* _What you have to do_
Among the entries below, find the lines with the word "Deep" and return them.

Records from a data source:
+++

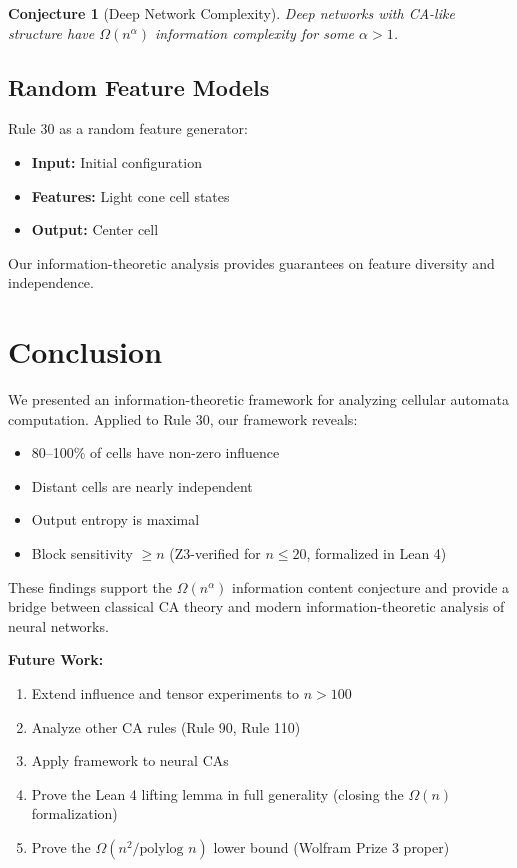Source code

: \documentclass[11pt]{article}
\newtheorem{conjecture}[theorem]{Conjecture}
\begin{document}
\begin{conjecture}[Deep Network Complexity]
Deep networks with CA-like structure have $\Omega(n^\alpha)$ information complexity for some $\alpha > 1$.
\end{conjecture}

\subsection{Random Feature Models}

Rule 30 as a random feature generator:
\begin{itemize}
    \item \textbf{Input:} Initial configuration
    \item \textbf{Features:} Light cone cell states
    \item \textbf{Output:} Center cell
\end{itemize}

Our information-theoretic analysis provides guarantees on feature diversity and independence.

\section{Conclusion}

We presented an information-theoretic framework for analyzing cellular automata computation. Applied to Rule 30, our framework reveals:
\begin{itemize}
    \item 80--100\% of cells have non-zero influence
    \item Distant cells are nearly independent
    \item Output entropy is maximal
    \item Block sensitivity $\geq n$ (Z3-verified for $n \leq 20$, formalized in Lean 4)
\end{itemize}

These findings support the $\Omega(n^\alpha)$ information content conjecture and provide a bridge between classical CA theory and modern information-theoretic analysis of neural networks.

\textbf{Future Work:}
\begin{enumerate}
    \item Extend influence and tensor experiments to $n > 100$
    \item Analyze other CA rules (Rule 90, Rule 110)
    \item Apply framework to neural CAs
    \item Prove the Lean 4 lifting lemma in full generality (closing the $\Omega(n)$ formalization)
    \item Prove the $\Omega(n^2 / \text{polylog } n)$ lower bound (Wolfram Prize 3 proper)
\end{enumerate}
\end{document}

+++

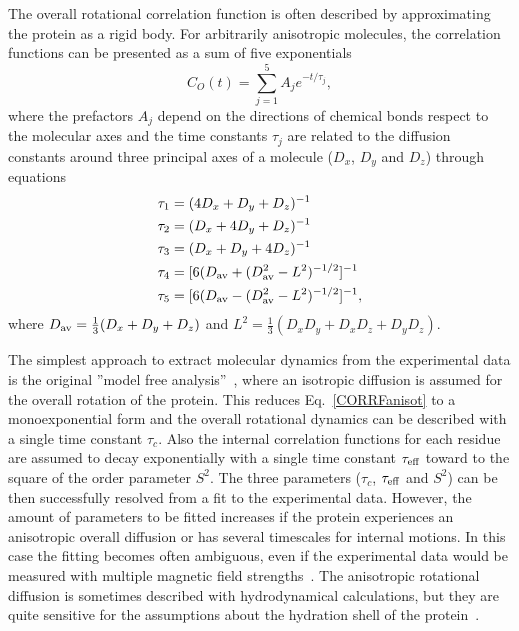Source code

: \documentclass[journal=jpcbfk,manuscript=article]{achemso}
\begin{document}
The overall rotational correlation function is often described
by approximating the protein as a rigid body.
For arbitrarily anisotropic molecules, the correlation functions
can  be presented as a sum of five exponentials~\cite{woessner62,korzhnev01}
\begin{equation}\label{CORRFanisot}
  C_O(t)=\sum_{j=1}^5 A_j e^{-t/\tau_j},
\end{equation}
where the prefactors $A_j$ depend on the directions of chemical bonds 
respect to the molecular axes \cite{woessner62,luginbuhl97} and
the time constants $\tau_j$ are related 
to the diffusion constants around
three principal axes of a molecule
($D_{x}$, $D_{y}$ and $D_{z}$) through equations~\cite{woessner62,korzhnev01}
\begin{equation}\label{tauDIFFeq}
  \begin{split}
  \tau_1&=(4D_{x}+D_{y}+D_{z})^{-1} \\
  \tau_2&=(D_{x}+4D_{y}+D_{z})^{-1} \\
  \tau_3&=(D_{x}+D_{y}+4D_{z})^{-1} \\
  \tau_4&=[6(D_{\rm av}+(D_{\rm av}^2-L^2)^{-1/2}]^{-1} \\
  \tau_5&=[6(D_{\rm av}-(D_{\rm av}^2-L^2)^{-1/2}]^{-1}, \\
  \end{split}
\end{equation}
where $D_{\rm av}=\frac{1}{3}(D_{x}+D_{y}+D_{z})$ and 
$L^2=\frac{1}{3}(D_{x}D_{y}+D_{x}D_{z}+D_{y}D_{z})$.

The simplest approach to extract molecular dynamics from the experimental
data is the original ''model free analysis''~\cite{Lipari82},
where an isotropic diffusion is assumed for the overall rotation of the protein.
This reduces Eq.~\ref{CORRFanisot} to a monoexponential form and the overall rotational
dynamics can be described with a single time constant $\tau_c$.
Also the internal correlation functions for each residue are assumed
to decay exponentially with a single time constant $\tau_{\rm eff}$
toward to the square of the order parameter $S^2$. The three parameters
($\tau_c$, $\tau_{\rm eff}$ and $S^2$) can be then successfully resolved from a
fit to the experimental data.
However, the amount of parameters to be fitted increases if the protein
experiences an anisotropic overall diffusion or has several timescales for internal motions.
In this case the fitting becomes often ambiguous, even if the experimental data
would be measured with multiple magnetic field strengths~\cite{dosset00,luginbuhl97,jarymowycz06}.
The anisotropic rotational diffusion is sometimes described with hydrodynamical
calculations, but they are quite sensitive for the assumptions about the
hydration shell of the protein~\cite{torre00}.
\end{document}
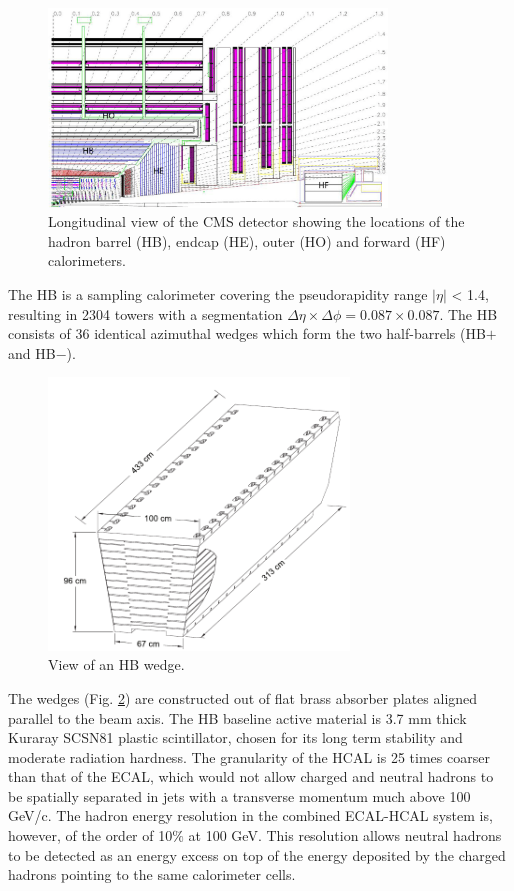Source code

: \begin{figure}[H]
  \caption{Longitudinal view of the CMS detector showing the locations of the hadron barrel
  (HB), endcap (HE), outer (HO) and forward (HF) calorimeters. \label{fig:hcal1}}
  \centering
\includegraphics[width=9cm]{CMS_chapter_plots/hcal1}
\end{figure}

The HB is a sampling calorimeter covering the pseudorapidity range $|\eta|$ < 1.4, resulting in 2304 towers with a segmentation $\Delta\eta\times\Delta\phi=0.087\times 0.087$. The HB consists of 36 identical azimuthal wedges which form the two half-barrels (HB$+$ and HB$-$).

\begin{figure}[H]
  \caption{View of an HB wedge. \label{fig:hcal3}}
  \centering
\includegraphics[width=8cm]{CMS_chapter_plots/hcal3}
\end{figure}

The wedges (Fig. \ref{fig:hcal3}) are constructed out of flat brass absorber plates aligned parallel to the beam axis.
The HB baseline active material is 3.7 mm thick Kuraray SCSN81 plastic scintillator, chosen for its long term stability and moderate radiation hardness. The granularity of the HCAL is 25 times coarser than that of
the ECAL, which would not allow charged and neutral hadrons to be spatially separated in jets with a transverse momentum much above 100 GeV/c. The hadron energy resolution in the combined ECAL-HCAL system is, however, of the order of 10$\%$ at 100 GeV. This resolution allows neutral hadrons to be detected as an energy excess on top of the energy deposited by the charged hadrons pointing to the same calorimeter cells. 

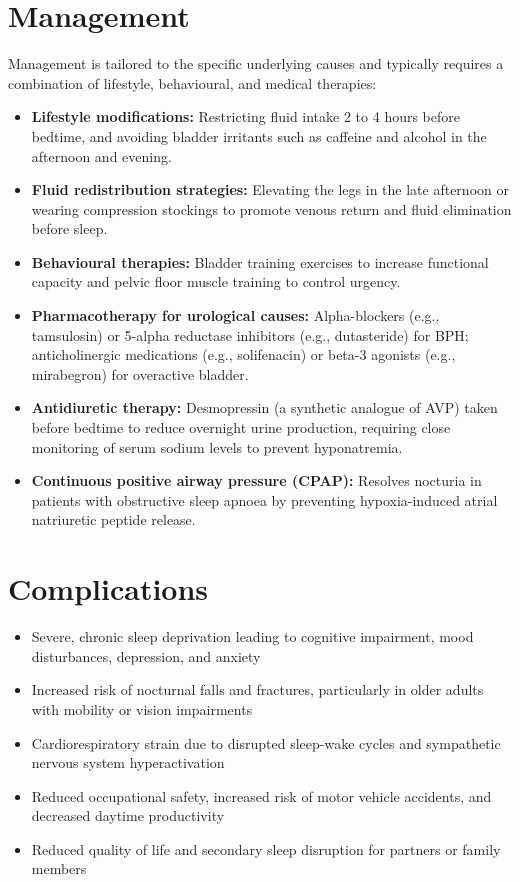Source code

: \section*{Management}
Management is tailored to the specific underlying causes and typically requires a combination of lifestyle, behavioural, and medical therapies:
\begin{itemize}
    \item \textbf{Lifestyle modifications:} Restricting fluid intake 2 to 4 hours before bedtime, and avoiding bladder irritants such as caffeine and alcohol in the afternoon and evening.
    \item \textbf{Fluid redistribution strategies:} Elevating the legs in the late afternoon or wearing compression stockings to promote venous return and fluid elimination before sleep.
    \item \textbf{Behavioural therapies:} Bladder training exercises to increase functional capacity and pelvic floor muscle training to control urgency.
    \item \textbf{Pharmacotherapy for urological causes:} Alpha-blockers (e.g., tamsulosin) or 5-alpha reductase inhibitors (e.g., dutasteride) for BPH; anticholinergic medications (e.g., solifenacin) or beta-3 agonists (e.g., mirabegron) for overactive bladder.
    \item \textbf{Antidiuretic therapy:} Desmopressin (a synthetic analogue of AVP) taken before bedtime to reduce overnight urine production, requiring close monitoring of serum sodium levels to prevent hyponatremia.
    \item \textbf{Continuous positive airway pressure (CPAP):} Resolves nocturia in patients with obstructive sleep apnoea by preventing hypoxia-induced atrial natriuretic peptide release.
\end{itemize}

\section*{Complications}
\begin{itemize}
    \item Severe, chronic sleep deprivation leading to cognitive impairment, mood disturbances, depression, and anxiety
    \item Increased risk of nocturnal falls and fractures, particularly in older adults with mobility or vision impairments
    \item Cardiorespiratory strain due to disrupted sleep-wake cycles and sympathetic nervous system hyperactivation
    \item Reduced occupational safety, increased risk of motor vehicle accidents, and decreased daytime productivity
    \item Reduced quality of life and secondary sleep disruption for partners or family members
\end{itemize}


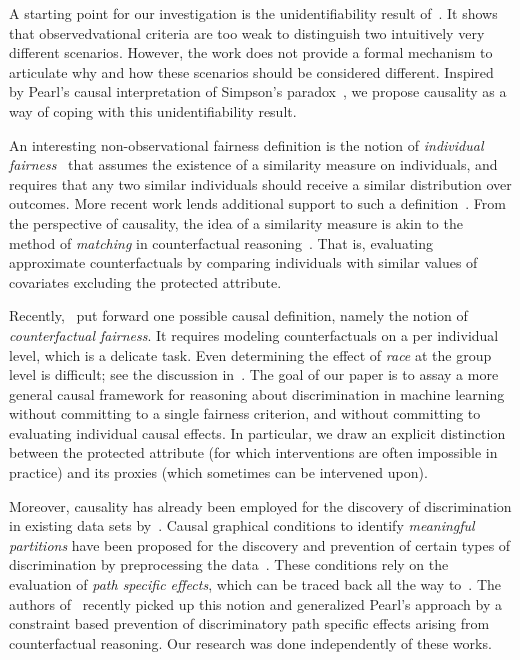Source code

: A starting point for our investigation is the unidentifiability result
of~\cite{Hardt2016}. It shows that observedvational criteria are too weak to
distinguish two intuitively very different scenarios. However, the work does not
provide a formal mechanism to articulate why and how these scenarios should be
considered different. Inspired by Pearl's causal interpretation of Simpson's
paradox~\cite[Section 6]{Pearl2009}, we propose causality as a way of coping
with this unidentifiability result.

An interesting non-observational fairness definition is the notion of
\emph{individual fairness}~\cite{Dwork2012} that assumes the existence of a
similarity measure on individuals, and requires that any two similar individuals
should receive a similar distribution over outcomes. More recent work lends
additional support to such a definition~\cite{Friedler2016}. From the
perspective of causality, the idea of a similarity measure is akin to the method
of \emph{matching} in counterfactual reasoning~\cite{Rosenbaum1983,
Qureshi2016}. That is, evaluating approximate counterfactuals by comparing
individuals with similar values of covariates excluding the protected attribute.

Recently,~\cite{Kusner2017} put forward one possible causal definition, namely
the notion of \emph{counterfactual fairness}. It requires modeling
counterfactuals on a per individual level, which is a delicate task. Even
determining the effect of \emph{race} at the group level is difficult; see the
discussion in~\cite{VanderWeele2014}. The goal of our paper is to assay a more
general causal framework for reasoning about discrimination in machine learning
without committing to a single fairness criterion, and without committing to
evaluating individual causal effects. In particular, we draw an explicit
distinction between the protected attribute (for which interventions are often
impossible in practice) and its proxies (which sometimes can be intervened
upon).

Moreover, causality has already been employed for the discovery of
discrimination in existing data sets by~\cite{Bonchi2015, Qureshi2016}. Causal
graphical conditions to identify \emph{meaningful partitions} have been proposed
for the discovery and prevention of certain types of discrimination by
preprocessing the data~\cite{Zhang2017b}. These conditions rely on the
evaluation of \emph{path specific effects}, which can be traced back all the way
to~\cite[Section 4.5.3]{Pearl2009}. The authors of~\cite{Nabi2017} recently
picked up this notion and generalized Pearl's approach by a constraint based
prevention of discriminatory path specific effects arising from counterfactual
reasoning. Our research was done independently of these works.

+++

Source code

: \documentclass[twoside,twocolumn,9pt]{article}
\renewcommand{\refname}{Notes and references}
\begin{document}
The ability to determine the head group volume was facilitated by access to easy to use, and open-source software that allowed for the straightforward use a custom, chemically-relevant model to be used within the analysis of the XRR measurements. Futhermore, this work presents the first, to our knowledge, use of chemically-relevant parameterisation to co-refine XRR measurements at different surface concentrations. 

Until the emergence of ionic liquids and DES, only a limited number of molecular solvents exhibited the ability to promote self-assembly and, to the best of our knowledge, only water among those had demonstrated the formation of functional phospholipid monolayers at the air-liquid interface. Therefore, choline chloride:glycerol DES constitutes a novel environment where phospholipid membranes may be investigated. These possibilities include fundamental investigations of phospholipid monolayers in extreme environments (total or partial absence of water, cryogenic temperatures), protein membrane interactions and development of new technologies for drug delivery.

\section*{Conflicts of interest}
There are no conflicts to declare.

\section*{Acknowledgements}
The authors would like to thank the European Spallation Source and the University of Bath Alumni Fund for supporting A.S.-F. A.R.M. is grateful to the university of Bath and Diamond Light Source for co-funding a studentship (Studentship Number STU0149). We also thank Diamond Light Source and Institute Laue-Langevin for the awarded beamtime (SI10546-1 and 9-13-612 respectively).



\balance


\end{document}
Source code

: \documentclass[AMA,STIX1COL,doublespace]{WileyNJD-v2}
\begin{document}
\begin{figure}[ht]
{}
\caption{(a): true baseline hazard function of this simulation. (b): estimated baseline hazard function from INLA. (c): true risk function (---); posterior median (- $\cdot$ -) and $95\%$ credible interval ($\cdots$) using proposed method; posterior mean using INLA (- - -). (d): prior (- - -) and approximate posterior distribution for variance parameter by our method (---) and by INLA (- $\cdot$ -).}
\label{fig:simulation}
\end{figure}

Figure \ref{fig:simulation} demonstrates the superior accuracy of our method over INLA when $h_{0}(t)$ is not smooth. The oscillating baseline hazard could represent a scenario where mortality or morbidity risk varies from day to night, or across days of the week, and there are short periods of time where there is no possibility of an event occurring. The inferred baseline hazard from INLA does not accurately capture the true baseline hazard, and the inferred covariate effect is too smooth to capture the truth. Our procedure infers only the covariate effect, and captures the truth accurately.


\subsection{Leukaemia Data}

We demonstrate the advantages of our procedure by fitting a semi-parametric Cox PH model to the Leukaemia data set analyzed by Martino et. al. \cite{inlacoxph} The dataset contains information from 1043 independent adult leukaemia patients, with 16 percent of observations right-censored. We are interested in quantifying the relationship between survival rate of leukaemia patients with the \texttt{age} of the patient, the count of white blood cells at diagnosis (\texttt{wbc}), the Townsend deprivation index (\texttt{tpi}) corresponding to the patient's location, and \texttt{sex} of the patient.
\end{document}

+++

* _Response_
\begin{conjecture}[Deep Network Complexity]
Deep networks with CA-like structure have $\Omega(n^\alpha)$ information complexity for some $\alpha > 1$.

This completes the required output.